Restate word for word the span of lines that opens with the line containing "Иструкция по Git" and closes with the last line of the material. Include both ends and nothing more.
+++ Extracted material +++
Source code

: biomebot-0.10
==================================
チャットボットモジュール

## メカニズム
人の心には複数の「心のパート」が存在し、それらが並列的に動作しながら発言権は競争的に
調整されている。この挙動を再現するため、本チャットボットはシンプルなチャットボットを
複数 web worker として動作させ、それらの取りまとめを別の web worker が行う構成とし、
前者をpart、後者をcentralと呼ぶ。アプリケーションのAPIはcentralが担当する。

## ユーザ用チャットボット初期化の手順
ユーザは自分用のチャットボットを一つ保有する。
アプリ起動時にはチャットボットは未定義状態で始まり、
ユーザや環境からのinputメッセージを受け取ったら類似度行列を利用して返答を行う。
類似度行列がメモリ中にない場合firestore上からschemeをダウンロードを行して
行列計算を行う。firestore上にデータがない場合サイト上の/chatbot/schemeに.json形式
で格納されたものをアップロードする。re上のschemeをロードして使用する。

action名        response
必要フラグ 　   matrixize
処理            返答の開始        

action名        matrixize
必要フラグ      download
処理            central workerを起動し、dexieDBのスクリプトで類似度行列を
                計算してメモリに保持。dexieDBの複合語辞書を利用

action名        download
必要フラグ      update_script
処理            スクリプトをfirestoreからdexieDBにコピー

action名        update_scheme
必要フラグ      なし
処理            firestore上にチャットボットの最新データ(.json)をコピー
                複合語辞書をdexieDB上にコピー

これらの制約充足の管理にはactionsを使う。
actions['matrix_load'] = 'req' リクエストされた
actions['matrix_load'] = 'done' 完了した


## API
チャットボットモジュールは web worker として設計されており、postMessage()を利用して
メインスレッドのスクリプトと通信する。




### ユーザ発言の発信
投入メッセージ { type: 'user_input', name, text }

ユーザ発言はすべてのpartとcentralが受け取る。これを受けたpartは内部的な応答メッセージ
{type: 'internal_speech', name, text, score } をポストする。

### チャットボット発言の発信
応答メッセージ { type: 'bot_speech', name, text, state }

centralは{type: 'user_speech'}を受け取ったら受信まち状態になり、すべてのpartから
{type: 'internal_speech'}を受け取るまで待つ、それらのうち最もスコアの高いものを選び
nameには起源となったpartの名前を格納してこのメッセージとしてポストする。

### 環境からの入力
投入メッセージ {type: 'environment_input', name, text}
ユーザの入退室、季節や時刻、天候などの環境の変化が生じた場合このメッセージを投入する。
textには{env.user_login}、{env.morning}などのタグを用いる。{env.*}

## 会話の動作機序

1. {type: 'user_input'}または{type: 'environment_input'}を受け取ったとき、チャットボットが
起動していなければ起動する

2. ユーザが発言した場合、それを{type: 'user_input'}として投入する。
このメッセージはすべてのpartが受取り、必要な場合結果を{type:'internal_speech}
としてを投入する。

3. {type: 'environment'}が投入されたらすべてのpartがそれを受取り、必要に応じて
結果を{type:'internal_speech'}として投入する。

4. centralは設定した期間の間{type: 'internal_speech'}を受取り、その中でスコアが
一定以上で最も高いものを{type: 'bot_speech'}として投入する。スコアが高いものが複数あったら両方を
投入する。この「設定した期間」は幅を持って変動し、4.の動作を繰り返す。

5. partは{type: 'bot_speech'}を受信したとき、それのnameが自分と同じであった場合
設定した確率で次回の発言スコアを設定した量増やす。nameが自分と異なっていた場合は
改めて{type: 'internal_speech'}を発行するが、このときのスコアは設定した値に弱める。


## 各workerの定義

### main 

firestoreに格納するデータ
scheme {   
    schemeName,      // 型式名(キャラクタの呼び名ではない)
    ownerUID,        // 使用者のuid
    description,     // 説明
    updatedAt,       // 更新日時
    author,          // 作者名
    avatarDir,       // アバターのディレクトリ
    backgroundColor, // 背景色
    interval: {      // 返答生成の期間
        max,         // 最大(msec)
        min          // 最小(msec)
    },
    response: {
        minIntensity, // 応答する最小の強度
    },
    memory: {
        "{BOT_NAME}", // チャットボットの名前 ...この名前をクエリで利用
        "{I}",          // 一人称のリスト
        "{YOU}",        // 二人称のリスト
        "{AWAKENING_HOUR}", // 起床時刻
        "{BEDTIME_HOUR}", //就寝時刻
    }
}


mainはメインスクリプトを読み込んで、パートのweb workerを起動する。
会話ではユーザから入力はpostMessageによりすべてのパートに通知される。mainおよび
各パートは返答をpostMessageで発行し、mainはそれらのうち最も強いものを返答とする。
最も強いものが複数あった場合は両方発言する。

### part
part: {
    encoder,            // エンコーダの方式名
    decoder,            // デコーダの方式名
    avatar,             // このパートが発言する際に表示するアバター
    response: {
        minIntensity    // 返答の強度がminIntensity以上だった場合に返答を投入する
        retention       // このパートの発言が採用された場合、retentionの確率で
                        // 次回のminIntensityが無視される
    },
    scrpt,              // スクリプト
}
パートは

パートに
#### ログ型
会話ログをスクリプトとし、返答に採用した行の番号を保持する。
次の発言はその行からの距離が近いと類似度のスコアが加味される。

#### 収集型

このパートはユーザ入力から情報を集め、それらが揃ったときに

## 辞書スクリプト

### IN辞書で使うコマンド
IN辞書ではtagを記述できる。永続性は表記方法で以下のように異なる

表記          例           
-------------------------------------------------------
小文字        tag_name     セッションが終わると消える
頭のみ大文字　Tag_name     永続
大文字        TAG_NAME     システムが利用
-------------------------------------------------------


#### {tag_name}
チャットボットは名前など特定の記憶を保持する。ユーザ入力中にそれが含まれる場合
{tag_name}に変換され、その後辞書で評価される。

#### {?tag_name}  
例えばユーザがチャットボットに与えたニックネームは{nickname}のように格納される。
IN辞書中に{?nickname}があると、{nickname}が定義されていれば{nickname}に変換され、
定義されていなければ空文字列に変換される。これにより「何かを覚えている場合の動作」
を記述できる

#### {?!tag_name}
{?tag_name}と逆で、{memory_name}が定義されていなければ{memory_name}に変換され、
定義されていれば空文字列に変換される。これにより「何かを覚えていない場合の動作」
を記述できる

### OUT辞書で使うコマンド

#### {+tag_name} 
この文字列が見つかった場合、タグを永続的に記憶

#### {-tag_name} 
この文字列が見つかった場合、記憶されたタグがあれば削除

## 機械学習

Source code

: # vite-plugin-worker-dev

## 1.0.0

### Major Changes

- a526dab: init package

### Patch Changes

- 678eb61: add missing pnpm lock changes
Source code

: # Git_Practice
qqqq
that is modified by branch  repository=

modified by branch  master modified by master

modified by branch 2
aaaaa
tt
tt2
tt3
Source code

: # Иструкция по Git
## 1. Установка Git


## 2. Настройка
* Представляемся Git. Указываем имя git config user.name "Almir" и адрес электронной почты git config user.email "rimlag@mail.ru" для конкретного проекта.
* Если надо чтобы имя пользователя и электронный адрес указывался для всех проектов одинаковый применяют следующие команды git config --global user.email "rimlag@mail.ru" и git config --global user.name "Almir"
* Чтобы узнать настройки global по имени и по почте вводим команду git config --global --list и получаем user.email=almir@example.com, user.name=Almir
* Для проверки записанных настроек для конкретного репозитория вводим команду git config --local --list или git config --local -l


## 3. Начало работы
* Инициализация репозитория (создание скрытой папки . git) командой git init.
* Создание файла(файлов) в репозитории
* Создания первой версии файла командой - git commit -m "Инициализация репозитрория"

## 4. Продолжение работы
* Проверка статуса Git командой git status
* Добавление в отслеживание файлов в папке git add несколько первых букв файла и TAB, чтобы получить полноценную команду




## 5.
+++
◆ Your solution ◆
: # Иструкция по Git
## 1. Установка Git


## 2. Настройка
* Представляемся Git. Указываем имя git config user.name "Almir" и адрес электронной почты git config user.email "rimlag@mail.ru" для конкретного проекта.
* Если надо чтобы имя пользователя и электронный адрес указывался для всех проектов одинаковый применяют следующие команды git config --global user.email "rimlag@mail.ru" и git config --global user.name "Almir"
* Чтобы узнать настройки global по имени и по почте вводим команду git config --global --list и получаем user.email=almir@example.com, user.name=Almir
* Для проверки записанных настроек для конкретного репозитория вводим команду git config --local --list или git config --local -l


## 3. Начало работы
* Инициализация репозитория (создание скрытой папки . git) командой git init.
* Создание файла(файлов) в репозитории
* Создания первой версии файла командой - git commit -m "Инициализация репозитрория"

## 4. Продолжение работы
* Проверка статуса Git командой git status
* Добавление в отслеживание файлов в папке git add несколько первых букв файла и TAB, чтобы получить полноценную команду




## 5.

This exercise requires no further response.